While the rest of the Clinton team cautions that the race will tighten, Morris predicts a rout. "The President will win by at least 10 points," he says, "and take back the House and Senate too." His cocksure style is a foil for Clinton's indecision. Morris likes to plunge into action; Clinton would just as soon wait and see. "Clinton loves to shop, and Morris loves to buy," says a White House official. "Clinton wants to browse forever; Morris wants to make off with the whole bookstore. It's a perfect marriage."
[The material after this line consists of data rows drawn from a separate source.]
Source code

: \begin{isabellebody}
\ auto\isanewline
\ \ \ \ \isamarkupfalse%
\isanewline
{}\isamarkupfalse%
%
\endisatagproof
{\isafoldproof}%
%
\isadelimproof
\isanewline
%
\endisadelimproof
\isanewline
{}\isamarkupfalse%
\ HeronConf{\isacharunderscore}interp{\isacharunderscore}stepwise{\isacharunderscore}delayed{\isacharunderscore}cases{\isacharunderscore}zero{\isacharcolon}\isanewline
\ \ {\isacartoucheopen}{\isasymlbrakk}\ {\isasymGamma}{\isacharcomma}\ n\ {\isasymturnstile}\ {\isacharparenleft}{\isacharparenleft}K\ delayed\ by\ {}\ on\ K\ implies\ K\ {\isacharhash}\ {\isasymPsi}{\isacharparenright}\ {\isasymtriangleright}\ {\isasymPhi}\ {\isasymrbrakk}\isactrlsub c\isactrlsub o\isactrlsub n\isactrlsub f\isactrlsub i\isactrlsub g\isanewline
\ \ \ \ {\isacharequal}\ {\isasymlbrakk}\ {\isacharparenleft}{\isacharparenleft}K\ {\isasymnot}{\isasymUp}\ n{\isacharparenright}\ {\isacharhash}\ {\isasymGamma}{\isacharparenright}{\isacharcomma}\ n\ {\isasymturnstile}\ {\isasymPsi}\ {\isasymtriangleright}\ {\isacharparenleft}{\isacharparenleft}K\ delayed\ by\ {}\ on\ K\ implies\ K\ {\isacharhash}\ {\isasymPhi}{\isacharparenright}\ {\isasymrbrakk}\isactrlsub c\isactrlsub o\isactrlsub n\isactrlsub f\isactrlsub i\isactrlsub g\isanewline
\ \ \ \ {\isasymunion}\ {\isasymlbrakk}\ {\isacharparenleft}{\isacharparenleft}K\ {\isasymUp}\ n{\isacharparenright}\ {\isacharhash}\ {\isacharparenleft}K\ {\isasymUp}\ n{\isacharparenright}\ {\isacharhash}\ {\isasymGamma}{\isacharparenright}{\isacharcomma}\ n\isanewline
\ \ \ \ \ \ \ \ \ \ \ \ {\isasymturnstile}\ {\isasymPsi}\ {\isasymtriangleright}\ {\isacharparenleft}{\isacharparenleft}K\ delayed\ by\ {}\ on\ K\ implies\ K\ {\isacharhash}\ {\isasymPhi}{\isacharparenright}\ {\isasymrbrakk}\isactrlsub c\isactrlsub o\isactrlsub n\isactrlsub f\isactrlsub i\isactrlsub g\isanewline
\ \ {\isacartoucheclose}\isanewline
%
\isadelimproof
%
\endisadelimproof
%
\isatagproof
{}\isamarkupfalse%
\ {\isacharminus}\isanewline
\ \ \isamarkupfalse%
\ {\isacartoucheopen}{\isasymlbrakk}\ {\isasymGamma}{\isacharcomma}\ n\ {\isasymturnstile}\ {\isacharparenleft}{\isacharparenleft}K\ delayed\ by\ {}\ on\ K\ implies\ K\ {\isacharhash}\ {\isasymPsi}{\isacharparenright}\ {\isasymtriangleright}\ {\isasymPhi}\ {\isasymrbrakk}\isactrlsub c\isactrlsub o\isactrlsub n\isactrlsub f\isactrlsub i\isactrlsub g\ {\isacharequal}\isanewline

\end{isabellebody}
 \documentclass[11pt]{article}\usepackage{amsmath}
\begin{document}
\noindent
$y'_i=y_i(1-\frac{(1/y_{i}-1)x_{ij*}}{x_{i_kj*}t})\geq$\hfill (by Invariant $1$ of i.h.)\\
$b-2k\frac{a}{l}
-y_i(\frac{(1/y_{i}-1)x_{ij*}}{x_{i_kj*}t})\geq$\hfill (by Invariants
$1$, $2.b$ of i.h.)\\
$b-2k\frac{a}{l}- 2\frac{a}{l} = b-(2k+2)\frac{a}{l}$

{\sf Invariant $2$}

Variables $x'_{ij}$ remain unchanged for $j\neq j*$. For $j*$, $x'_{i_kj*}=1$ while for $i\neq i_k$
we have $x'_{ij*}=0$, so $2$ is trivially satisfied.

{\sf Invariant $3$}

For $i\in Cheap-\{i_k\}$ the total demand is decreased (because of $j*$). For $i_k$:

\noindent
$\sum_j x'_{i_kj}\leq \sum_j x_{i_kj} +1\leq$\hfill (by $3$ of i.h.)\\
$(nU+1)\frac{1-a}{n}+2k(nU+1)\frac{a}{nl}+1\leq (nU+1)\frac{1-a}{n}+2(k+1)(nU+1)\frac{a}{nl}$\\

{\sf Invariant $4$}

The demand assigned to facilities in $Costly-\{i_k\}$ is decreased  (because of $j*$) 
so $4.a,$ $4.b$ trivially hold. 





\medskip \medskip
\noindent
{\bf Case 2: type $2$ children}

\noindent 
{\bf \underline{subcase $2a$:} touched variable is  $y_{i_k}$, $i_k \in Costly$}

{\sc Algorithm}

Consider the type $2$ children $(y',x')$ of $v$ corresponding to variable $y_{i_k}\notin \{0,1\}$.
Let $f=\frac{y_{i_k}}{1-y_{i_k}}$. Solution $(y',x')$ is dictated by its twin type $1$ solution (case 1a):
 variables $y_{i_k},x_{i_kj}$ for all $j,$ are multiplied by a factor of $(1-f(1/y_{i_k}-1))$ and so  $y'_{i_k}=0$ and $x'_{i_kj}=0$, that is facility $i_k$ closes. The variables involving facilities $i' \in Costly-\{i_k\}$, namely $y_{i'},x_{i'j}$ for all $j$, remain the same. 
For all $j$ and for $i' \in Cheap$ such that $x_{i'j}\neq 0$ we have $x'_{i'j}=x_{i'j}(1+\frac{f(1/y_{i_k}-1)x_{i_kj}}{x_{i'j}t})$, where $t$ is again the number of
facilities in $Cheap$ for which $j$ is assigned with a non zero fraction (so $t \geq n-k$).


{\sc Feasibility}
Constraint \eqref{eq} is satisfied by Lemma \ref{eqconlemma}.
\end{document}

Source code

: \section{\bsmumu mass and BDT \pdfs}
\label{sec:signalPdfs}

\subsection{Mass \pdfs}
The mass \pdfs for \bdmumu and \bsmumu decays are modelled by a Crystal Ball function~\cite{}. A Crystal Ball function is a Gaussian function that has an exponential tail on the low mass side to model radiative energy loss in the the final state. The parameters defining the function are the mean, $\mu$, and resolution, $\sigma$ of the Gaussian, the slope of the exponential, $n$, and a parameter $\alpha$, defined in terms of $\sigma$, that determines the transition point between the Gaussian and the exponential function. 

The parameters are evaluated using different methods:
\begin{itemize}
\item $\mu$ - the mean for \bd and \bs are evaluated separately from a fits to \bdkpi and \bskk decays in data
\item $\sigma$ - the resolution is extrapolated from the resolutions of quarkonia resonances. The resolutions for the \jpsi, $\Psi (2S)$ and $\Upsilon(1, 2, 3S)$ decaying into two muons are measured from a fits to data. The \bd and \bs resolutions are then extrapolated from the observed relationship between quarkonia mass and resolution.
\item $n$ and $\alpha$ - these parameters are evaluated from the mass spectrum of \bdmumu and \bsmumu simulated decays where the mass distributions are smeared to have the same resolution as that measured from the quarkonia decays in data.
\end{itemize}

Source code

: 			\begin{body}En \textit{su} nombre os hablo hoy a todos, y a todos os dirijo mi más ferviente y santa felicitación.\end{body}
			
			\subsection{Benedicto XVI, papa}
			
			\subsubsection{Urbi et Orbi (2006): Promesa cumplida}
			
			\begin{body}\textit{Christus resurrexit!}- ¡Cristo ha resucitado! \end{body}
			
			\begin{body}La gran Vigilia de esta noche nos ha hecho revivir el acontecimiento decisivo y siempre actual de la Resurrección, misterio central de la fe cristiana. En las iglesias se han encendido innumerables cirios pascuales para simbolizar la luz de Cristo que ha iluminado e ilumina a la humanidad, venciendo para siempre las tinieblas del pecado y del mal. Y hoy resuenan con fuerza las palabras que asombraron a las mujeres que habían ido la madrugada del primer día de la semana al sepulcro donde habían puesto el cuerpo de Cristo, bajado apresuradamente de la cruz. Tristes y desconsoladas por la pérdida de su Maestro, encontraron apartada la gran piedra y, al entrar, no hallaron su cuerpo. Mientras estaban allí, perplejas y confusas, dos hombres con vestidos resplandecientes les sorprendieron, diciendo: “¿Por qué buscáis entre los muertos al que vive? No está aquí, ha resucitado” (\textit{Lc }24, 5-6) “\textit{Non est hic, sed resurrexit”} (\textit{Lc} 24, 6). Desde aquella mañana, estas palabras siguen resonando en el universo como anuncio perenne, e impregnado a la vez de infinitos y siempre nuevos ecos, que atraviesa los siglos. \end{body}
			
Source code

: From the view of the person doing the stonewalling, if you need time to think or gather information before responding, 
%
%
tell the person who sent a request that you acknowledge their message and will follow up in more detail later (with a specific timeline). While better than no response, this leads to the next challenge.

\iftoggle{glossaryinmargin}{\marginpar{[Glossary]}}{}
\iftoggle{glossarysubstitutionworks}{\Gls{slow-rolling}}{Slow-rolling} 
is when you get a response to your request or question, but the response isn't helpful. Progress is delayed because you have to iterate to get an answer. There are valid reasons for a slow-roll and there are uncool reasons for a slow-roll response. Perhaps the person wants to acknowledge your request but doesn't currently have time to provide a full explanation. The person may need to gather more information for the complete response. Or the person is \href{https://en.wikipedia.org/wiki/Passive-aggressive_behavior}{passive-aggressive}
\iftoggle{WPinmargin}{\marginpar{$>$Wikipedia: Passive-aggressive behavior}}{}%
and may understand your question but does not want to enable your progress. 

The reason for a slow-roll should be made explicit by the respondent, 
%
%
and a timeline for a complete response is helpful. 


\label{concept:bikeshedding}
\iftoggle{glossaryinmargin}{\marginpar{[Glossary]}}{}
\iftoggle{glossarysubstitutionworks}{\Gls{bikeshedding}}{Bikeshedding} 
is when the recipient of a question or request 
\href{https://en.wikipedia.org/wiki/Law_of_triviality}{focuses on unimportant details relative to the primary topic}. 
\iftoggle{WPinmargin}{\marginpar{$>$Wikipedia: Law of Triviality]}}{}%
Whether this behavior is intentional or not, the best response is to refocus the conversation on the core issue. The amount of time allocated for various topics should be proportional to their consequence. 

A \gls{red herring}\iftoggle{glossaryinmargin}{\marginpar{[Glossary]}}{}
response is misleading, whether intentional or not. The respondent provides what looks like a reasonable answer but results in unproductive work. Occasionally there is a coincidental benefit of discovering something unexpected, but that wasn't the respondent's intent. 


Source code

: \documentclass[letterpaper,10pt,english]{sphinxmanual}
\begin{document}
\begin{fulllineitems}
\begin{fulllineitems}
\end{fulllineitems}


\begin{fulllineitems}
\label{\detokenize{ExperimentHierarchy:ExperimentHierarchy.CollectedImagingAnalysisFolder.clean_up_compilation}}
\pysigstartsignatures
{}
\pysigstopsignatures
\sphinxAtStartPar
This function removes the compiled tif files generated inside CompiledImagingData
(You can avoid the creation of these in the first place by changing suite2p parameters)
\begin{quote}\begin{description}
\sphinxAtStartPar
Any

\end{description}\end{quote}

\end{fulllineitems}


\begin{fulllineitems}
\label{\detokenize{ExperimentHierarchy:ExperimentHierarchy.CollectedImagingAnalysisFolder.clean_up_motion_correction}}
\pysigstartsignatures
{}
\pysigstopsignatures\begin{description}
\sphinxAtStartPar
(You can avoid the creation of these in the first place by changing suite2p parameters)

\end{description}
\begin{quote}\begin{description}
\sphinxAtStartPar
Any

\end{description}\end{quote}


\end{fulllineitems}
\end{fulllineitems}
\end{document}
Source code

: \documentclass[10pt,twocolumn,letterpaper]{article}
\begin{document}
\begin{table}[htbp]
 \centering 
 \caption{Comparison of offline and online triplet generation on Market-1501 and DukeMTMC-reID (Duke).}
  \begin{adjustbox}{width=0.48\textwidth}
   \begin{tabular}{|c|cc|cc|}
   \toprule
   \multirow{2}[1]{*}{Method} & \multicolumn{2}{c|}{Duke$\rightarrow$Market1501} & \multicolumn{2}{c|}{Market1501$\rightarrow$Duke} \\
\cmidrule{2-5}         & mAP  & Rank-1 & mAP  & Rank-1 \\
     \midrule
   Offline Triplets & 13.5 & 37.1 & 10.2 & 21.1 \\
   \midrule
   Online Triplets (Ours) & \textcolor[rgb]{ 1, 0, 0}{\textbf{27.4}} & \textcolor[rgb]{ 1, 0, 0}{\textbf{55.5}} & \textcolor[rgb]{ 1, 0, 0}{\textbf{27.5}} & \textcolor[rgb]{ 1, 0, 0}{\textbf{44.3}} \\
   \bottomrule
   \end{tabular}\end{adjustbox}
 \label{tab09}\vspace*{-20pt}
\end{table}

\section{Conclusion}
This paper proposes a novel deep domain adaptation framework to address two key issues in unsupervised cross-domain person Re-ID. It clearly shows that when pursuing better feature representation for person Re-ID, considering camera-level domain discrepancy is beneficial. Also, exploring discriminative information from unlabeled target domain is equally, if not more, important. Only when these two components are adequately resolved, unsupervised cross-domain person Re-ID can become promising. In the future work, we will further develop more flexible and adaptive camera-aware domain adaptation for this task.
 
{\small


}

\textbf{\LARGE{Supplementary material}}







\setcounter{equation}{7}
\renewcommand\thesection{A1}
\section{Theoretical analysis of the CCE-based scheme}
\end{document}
With apologies to the candidates, Morris may be the most intriguing character in this campaign. And what's astonishing about him is that he sits at the right hand of a President who cannot quite trust him. He's a Democrat turned Republican turned Democrat again, a longtime Clinton adviser who for two years traveled the country telling Republicans that in 1996 Clinton would be defeated--if not indicted. Which begs a question: How did such a rogue become the most influential private citizen in America?
MORRIS TAKES MANHATTAN
Morris, 48, is one of those rare humans who seem to burst into life fully formed, already knowing what they know. His subject from birth was politics--not the liberal idealism so fashionable during his youth but the fierce, old-fashioned power plays of the New York City clubhouse system.
Growing up in Manhattan, Morris often joined his father for long walks through the city. Eugene Morris would give his only child lessons in political organization, patronage and the favor-bank system. A top real estate lawyer who did the deals that created Lincoln Center, Gene Morris had learned from a master: his uncle Al Cohn, the Democratic boss of the Bronx. Cohn had raised Gene like a son after Gene's natural father abandoned him. Cohn's youngest child was Roy Cohn, who grew up to be one of the most hated and feared right-wing power brokers of his generation. Another Morris cousin is the liberal cartoonist Jules Feiffer. The tug of opposing ideologies is encoded in his genes.